ARCHIMEDES’ SECRET WEAPON

How one old man held off an entire Roman fleet.

 

In 213 B.C., a Roman fleet under the command of Marcus Claudius Marcellus attacked the Greek city-state of Syracuse. Marcellus was confident he could take Syracuse in five days. Instead, it took more than a year, thanks to the ingenuity of one old man.

Archimedes.

Archimedes is best remembered for shouting “Eureka!” in his bath and running through the streets naked. But there was much more to the man than that. He was Einstein and Edison combined, the greatest scientist of the ancient world, and also a brilliant inventor. As the military adviser to the king of Syracuse, he spent years devising mysterious “engines” to protect the city. When the Romans came, Syracuse put Archimedes’ machines to work.

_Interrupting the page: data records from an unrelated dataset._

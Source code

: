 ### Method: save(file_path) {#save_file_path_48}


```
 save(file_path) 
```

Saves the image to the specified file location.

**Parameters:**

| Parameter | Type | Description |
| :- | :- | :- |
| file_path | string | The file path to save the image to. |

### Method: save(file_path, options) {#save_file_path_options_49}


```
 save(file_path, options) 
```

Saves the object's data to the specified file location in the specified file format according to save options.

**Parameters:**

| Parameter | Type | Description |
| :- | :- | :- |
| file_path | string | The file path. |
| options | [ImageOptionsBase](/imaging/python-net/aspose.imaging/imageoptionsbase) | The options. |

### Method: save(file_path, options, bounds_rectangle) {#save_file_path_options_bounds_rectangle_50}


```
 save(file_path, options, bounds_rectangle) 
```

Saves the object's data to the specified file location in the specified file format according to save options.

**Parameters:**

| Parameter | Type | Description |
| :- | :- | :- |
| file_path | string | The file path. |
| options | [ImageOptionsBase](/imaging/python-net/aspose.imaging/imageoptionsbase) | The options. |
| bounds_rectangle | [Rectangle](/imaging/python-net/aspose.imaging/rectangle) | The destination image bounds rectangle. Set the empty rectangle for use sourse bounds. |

There were large catapults capable of hurling rocks the size of wagons, and small catapults called “scorpions” that shot darts at the Romans. A giant grappling claw lifted Roman ships by the bow and smashed them against the rocks. Mousetrap-like mechanisms levered giant weights down upon Roman siege ladders.

Then there were the mirrors.

Archimedes, according to several chroniclers, created a series of mirrors that could focus the sun’s energy on ships and cause them to burst into flame—a death ray in the ancient world.

Marcellus had to admit he could not take the city by storm. He was forced to lay siege to it for many months before he finally found a way in. Archimedes was killed in the sack of the city, but not before demonstrating that the genius of one man could prove equal to all the military might in Rome.

“ARCHIMEDES USES MY SHIPS TO LADLE SEAWATER INTO HIS WINE CUPS.”

— ROMAN GENERAL MARCUS CLAUDIUS MARCELLUS

Archimedes so terrorized Roman sailors that every time they spied a rope or a piece of wood sticking out from the walls of Syracuse, they feared it was another of his fearsome engines, and fled. “The Romans” said Plutarch, “began to think they were fighting with the gods.”

Numerous historians have expressed skepticism about the mirrors. But in 1747, French scientist George-Louis Leclerc de Buffon pulled off a successful demonstration of the technique. He used an array of mirrors to make a piece of wood two hundred feet away burst into flame. It was a great PR stunt that made him famous across Europe.